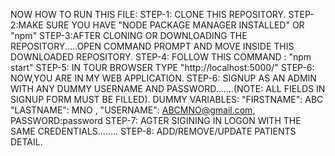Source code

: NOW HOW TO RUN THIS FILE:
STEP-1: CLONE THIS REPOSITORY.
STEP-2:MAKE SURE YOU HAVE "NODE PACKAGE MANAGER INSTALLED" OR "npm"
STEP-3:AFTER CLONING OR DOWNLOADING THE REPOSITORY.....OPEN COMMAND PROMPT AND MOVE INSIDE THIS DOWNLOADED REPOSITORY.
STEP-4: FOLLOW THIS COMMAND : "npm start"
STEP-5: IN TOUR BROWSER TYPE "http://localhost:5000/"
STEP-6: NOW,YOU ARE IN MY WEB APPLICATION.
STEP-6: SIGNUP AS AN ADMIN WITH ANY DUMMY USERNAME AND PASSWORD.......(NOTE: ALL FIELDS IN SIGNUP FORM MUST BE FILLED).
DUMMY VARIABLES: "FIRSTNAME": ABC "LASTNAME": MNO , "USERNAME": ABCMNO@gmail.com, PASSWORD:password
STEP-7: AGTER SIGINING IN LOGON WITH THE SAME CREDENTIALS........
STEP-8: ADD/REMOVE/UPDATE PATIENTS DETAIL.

******************************

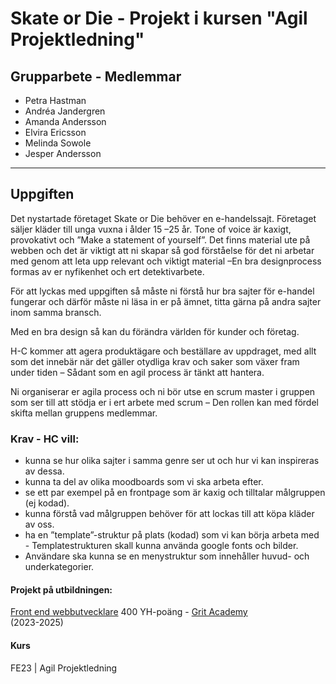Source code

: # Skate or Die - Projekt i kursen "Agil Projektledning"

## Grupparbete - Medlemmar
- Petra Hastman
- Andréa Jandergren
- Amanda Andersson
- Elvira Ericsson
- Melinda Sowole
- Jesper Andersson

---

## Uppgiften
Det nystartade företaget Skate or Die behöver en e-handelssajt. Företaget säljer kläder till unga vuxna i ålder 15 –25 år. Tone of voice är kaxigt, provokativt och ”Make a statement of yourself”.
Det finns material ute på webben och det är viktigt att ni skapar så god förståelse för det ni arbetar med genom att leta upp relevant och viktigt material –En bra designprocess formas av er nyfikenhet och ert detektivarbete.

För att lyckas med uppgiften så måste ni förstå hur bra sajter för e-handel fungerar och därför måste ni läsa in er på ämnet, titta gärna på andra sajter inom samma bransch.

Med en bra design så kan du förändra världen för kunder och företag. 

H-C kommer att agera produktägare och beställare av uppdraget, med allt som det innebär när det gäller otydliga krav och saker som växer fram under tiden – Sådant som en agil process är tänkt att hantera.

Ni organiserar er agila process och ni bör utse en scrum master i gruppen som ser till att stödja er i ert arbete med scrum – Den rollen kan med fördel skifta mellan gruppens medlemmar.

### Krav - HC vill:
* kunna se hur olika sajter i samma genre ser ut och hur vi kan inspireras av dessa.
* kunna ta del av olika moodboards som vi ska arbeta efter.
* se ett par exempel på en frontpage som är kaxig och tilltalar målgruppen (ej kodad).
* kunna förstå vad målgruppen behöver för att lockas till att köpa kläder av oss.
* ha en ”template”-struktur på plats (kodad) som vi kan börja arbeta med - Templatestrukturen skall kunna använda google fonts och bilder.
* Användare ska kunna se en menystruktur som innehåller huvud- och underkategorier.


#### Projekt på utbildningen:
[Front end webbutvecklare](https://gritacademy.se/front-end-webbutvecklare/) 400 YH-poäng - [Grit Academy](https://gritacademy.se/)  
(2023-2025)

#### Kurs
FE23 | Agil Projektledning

******************************

● Problem: What you return must be the lines above that run from the line with "- Petra Hastman" to the line with "Det finns material", inclusive, each copied exactly.

● Response to the exercise:
- Petra Hastman
- Andréa Jandergren
- Amanda Andersson
- Elvira Ericsson
- Melinda Sowole
- Jesper Andersson

---

## Uppgiften
Det nystartade företaget Skate or Die behöver en e-handelssajt. Företaget säljer kläder till unga vuxna i ålder 15 –25 år. Tone of voice är kaxigt, provokativt och ”Make a statement of yourself”.
Det finns material ute på webben och det är viktigt att ni skapar så god förståelse för det ni arbetar med genom att leta upp relevant och viktigt material –En bra designprocess formas av er nyfikenhet och ert detektivarbete.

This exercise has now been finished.